TO DO
Among the records below, find each line that includes the string "list" and copy it.

= = = =

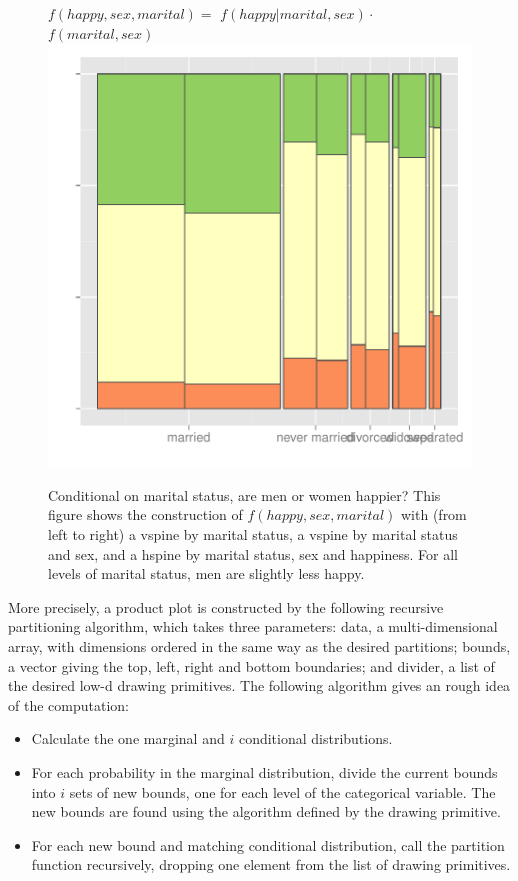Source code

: \documentclass[journal]{vgtc}
\begin{document}
\begin{figure}[htbp]
\begin{minipage}[b]{0.3\linewidth}
\end{minipage} 
\begin{minipage}[b]{0.3\linewidth}
$f(happy, sex, marital) =$
$f(happy|marital, sex) \cdot $
$f(marital, sex)$
      \includegraphics[width=\linewidth]{part-comb-3}
\end{minipage}
  \caption{Conditional on marital status, are men or women happier?  This figure shows the construction of $f(happy, sex, marital)$ with (from left to right) a vspine by marital status, a vspine by marital status and sex, and a hspine by marital status, sex and happiness.  For all levels of marital status, men are slightly less happy.}
  \label{fig:recursive}
\end{figure}

   
More precisely, a product plot is constructed by the following recursive partitioning algorithm, which takes three parameters: {\sf data}, a multi-dimensional array, with dimensions ordered in the same way as the desired partitions; {\sf bounds}, a vector giving the top, left, right and bottom boundaries; and {\sf divider}, a list of the desired low-d drawing primitives. The following algorithm gives an rough idea of the computation:

\begin{itemize}
  \item Calculate the one marginal and $i$ conditional distributions.

  \item For each probability in the marginal distribution, divide the current bounds into $i$ sets of new bounds, one for each level of the categorical variable. The new bounds are found using the algorithm defined by the drawing primitive.

  \item For each new bound and matching conditional distribution, call the partition function recursively, dropping one element from the list of drawing primitives.

\end{itemize}
\end{document}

= = = =

TASK ANSWER
More precisely, a product plot is constructed by the following recursive partitioning algorithm, which takes three parameters: {\sf data}, a multi-dimensional array, with dimensions ordered in the same way as the desired partitions; {\sf bounds}, a vector giving the top, left, right and bottom boundaries; and {\sf divider}, a list of the desired low-d drawing primitives. The following algorithm gives an rough idea of the computation:
  \item For each new bound and matching conditional distribution, call the partition function recursively, dropping one element from the list of drawing primitives.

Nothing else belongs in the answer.